Every year mathematicians and pie-lovers come together to celebrate Pi Day and make terrible maths jokes.
Because the Americans write their dates in the month/day format, March 14 is written as 3/14, which are the first three digits of pi (3.14).
But not everyone is on board with this special day.
In fact some people prefer tau (t) – another circle constant representing the ratio between the circumference and radius of a circle. It equals 2 times pi, which is approximately 6.28.
On this Pi day I would like to say I am team Tau
— Nafaa of Oman (@NsK94) March 14, 2018
I am not mathematician but I read paper describing why Tau seems more logical choice that Pi . It kind of really appealed my logical mind.

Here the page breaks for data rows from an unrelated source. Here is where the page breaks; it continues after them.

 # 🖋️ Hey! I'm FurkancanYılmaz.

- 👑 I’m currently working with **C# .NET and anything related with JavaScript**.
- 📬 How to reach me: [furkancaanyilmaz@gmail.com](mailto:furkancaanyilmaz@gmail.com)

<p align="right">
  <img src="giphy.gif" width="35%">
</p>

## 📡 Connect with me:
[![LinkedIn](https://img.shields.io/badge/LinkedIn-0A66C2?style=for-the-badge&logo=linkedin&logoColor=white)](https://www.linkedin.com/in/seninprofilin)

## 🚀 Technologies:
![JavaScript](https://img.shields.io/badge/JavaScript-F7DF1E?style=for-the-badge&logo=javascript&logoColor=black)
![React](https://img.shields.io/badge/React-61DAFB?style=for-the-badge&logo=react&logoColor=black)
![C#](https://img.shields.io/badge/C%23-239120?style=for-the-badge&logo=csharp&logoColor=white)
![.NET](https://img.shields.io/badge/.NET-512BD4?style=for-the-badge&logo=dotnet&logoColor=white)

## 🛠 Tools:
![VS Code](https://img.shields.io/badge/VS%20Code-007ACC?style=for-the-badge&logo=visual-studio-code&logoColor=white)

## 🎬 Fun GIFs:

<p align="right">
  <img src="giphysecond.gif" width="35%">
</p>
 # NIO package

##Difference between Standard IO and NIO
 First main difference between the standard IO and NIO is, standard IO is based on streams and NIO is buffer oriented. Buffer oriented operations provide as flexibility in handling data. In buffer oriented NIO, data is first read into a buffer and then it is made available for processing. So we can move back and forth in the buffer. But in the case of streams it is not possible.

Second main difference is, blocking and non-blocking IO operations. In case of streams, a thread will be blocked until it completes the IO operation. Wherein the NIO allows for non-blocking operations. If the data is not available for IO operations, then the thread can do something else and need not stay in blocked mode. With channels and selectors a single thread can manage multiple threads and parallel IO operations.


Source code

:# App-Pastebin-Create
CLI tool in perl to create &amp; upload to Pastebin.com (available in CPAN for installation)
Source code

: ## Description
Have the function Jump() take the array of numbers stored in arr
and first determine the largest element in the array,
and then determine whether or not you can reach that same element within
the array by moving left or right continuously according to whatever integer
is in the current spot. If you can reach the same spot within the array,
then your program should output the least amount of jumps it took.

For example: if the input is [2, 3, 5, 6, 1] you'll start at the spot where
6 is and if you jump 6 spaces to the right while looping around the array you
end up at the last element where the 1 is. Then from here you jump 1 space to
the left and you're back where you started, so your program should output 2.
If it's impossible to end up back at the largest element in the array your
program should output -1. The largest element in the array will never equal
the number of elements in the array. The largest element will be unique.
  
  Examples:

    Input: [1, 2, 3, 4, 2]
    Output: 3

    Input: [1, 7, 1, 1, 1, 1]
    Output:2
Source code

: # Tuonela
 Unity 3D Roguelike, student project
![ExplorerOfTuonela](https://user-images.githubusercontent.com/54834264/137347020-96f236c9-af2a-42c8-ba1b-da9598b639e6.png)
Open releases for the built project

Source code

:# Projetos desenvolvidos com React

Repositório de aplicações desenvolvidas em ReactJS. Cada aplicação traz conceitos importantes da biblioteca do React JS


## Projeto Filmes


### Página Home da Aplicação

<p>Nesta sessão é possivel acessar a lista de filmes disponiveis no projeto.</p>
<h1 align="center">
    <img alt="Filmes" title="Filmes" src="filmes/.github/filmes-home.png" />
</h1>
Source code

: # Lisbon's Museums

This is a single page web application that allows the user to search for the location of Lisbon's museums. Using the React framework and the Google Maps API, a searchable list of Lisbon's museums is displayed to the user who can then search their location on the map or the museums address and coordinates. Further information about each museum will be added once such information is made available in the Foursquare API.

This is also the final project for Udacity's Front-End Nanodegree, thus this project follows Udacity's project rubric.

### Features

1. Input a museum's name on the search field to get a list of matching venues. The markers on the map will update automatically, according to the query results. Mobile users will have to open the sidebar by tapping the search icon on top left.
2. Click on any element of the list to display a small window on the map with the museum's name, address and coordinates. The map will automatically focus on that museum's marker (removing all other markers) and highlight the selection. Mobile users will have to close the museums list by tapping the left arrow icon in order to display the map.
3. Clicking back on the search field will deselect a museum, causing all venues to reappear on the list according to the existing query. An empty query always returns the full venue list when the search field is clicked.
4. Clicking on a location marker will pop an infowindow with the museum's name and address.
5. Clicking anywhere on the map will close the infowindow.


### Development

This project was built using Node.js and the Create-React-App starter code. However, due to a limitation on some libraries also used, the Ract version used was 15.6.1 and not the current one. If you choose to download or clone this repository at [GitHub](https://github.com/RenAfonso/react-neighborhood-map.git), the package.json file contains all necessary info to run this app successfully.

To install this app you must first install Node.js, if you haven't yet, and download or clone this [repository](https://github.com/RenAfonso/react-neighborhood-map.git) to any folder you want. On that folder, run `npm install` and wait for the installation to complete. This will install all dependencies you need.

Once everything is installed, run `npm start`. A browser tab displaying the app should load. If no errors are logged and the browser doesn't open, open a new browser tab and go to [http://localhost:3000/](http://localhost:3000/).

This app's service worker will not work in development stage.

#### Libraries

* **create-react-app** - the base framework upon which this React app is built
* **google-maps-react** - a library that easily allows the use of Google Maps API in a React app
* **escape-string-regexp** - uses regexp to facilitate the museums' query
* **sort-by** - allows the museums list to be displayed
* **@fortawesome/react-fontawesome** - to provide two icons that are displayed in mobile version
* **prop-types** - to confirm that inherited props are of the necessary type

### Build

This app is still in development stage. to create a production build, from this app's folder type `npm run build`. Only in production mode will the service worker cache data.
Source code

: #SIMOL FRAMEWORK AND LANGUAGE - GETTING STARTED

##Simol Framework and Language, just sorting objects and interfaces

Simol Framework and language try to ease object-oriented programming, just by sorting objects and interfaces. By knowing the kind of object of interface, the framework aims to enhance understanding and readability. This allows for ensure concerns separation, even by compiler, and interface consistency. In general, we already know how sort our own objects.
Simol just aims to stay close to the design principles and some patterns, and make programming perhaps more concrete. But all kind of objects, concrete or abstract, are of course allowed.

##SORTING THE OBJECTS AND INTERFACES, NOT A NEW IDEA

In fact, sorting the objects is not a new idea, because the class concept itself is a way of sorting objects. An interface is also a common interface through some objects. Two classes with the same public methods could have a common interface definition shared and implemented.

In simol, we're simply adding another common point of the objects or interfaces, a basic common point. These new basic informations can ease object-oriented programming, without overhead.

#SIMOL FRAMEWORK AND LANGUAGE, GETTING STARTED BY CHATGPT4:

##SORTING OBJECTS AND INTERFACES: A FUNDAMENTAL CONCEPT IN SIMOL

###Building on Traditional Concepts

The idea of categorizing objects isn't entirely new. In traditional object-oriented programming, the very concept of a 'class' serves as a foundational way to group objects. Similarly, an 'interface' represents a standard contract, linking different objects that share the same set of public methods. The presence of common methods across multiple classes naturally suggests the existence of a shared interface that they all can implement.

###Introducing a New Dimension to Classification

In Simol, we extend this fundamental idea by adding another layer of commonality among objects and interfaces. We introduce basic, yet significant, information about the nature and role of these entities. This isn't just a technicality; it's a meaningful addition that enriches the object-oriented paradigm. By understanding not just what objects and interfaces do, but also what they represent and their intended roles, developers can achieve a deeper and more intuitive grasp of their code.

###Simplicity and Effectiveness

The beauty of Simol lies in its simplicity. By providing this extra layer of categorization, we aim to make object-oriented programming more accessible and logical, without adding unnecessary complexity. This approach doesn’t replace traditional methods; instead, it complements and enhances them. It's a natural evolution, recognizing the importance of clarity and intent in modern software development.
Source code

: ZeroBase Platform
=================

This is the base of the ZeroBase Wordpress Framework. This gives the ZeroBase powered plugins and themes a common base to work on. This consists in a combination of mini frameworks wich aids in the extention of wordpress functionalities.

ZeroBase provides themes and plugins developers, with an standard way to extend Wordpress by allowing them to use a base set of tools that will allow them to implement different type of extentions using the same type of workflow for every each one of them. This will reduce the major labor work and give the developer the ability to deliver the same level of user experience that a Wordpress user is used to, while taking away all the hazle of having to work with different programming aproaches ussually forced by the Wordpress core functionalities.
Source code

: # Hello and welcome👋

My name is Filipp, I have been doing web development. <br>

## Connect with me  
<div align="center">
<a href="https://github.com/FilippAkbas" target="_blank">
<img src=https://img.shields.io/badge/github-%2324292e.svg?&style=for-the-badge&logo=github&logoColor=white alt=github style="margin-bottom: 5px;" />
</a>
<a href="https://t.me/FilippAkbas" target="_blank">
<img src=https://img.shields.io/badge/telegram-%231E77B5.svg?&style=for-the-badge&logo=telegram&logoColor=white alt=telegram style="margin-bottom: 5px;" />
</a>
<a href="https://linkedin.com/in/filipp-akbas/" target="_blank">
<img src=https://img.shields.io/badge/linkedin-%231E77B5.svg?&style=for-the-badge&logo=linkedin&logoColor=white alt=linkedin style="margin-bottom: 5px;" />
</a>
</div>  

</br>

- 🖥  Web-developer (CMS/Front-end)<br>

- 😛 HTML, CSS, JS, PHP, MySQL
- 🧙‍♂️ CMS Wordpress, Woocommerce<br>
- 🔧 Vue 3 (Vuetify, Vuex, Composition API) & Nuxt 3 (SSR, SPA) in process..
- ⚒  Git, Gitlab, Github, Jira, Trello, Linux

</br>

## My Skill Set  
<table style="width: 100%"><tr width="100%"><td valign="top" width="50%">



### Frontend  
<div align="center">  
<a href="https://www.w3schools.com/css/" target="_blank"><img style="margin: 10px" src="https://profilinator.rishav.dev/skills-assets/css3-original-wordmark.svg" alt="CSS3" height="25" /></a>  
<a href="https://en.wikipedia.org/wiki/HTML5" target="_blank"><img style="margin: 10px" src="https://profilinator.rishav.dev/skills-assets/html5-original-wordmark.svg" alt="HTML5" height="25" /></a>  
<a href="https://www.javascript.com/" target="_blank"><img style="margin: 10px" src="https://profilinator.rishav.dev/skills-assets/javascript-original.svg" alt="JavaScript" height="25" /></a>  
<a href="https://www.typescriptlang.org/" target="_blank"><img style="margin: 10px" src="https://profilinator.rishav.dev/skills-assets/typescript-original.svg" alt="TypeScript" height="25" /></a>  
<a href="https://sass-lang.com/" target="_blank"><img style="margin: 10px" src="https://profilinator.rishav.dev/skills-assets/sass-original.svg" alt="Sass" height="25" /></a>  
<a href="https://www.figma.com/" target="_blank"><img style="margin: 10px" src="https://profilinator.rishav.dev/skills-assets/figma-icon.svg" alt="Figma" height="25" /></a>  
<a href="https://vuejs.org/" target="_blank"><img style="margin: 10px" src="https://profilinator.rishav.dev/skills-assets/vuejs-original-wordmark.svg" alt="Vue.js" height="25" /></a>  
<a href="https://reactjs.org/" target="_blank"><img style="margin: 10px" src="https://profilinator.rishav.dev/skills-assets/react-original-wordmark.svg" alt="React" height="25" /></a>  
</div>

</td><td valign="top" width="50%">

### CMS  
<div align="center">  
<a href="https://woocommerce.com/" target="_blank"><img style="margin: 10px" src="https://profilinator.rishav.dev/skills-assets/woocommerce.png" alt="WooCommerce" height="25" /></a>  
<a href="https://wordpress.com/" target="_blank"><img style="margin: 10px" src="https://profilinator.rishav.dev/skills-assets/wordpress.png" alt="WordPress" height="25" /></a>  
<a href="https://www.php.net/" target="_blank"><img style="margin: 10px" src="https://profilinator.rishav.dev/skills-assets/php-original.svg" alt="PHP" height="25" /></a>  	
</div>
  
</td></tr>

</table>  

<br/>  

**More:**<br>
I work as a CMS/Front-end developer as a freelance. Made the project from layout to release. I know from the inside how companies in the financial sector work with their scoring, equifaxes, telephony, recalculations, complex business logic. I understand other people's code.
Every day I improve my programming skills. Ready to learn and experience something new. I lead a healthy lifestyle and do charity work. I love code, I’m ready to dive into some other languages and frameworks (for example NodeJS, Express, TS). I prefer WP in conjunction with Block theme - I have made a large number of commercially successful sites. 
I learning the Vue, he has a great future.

— Paritosh Kulkarni (@PixelClearr) March 14, 2018
Pi day stealing all the glory from Tau day is the textbook example of mathematical appropriation.
— Paul Phillips ? (@contrarivariant) March 14, 2018
Don’t listen to #FakeNewsMedia. It may be pi day, but we should be celebrating tau!
— Connnor Hagman (@theconnerofmen) March 14, 2018
Some mathematicians argue that tau makes life simpler because in a circle, pi represents the ratio between circumference and diameter, which can make calculations a little confusing. This is because most mathematical calculations use the radius (half the diameter) to describe circles.
Take for example, a pizza that’s been divided into eight pie-shaped slices. The angle at the tip of the sliced pizza would be pi/4 and not pi/8. Using tau makes this much simpler because the pizza angle now is simply t/8.
For pi day, here’s a fun fact. Pi has a relative called Tau that’s double what pi is. It comes from deriving the circumference of a circle relative to radius 1 instead of diameter 1, and it makes some formulas and the unit circle look a lot cleaner. pic.twitter.com/kTwnmtt7FU
— Secant (@Secant_Splat) March 14, 2018
Mathematicians say it also makes trigonometry (the study of the angles and lines found in shapes such as triangles) calculations easier.
Tau gained a lot of attention in 2010 when author and educator Michael Hartl posted The Tau Manifesto.
Which is why some people are keen to celebrate Tau Day, which is on June 28 (6/28 – geddit?).
Screw Pi day, i’m ready for Tau day june 28th
— Nathanael Turner (@natenak) March 14, 2018
I’m waiting until June 28th to celebrate tau day. That way I get twice as much pi.
— Donald McAfee (@donz2016) March 14, 2018
Remind me on June 28 to celebrate Tau Day, an irrational number twice the value and much much cooler than Pi.
— Kevin Wardhana (@Kevin_Siraj) March 14, 2018
But tau or no tau, the world will always have some hardcore pi fans.
I’ll never totally give up on Pi Day, I’m enough of a math nerd that I’ve pretty naturally remembered pi to 3.14159265358979323 since 7th grade. I do enjoy the Tau Day curmudgeons though
— Eric Calhoun (@emc2birds1stone) March 14, 2018
Maybe a scrummy dish named after tau might sway things in its favour.